> **Your instructions**: This exercise asks for the entries to be repeated exactly, without their images.

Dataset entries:
• • • • • • •

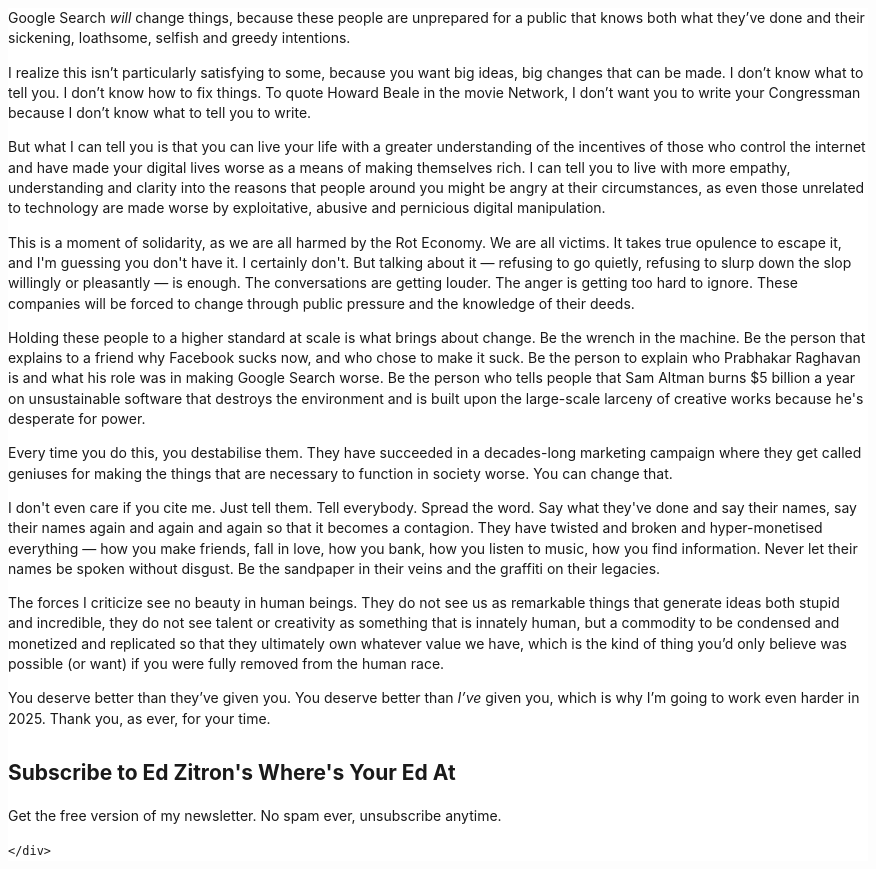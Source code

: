 Google Search</u></a> <em>will</em> change things, because these people are unprepared for a public that knows both what they’ve done and their sickening, loathsome, selfish and greedy intentions. </p><p>I realize this isn’t particularly satisfying to some, because you want big ideas, big changes that can be made. I don’t know what to tell you. I don’t know how to fix things. To quote Howard Beale in the movie Network, I don’t want you to write your Congressman because I don’t know what to tell you to write.</p><p>But what I can tell you is that you can live your life with a greater understanding of the incentives of those who control the internet and have made your digital lives worse as a means of making themselves rich. I can tell you to live with more empathy, understanding and clarity into the reasons that people around you might be angry at their circumstances, as even those unrelated to technology are made worse by exploitative, abusive and pernicious digital manipulation. </p><p>This is a moment of solidarity, as we are all harmed by the Rot Economy. We are all victims. It takes true opulence to escape it, and I'm guessing you don't have it. I certainly don't. But talking about it — refusing to go quietly, refusing to slurp down the slop willingly or pleasantly — is enough. The conversations are getting louder. The anger is getting too hard to ignore. These companies will be forced to change through public pressure and the knowledge of their deeds. </p><p>Holding these people to a higher standard at scale is what brings about change. Be the wrench in the machine. Be the person that explains to a friend why Facebook sucks now, and who chose to make it suck. Be the person to explain who Prabhakar Raghavan is and what his role was in making Google Search worse. Be the person who tells people that Sam Altman burns $5 billion a year on unsustainable software that destroys the environment and is built upon the large-scale larceny of creative works because he's desperate for power. </p><p>Every time you do this, you destabilise them. They have succeeded in a decades-long marketing campaign where they get called geniuses for making the things that are necessary to function in society worse. You can change that. </p><p>I don't even care if you cite me. Just tell them. Tell everybody. Spread the word. Say what they've done and say their names, say their names again and again and again so that it becomes a contagion. They have twisted and broken and hyper-monetised everything — how you make friends, fall in love, how you bank, how you listen to music, how you find information. Never let their names be spoken without disgust. Be the sandpaper in their veins and the graffiti on their legacies. </p><p>The forces I criticize see no beauty in human beings. They do not see us as remarkable things that generate ideas both stupid and incredible, they do not see talent or creativity as something that is innately human, but a commodity to be condensed and monetized and replicated so that they ultimately own whatever value we have, which is the kind of thing you’d only believe was possible (or want) if you were fully removed from the human race.</p><p>You deserve better than they’ve given you. You deserve better than <em>I’ve </em>given you, which is why I’m going to work even harder in 2025. Thank you, as ever, for your time. </p><div>
<div>
  <div>
    <div><h2>Subscribe to Ed Zitron's Where's Your Ed At</h2><p>Get the free version of my newsletter. No spam ever, unsubscribe anytime.</p>
  

       
    </div>
    
  </div>
</div>
</div>
    </article>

• • • • • • •

> **The answer**:
Source code

: Google Search</u></a> <em>will</em> change things, because these people are unprepared for a public that knows both what they’ve done and their sickening, loathsome, selfish and greedy intentions. </p><p>I realize this isn’t particularly satisfying to some, because you want big ideas, big changes that can be made. I don’t know what to tell you. I don’t know how to fix things. To quote Howard Beale in the movie Network, I don’t want you to write your Congressman because I don’t know what to tell you to write.</p><p>But what I can tell you is that you can live your life with a greater understanding of the incentives of those who control the internet and have made your digital lives worse as a means of making themselves rich. I can tell you to live with more empathy, understanding and clarity into the reasons that people around you might be angry at their circumstances, as even those unrelated to technology are made worse by exploitative, abusive and pernicious digital manipulation. </p><p>This is a moment of solidarity, as we are all harmed by the Rot Economy. We are all victims. It takes true opulence to escape it, and I'm guessing you don't have it. I certainly don't. But talking about it — refusing to go quietly, refusing to slurp down the slop willingly or pleasantly — is enough. The conversations are getting louder. The anger is getting too hard to ignore. These companies will be forced to change through public pressure and the knowledge of their deeds. </p><p>Holding these people to a higher standard at scale is what brings about change. Be the wrench in the machine. Be the person that explains to a friend why Facebook sucks now, and who chose to make it suck. Be the person to explain who Prabhakar Raghavan is and what his role was in making Google Search worse. Be the person who tells people that Sam Altman burns $5 billion a year on unsustainable software that destroys the environment and is built upon the large-scale larceny of creative works because he's desperate for power. </p><p>Every time you do this, you destabilise them. They have succeeded in a decades-long marketing campaign where they get called geniuses for making the things that are necessary to function in society worse. You can change that. </p><p>I don't even care if you cite me. Just tell them. Tell everybody. Spread the word. Say what they've done and say their names, say their names again and again and again so that it becomes a contagion. They have twisted and broken and hyper-monetised everything — how you make friends, fall in love, how you bank, how you listen to music, how you find information. Never let their names be spoken without disgust. Be the sandpaper in their veins and the graffiti on their legacies. </p><p>The forces I criticize see no beauty in human beings. They do not see us as remarkable things that generate ideas both stupid and incredible, they do not see talent or creativity as something that is innately human, but a commodity to be condensed and monetized and replicated so that they ultimately own whatever value we have, which is the kind of thing you’d only believe was possible (or want) if you were fully removed from the human race.</p><p>You deserve better than they’ve given you. You deserve better than <em>I’ve </em>given you, which is why I’m going to work even harder in 2025. Thank you, as ever, for your time. </p><div>
<div>
  <div>
    <div><h2>Subscribe to Ed Zitron's Where's Your Ed At</h2><p>Get the free version of my newsletter. No spam ever, unsubscribe anytime.</p>
  

       
    </div>
    
  </div>
</div>
</div>
    </article>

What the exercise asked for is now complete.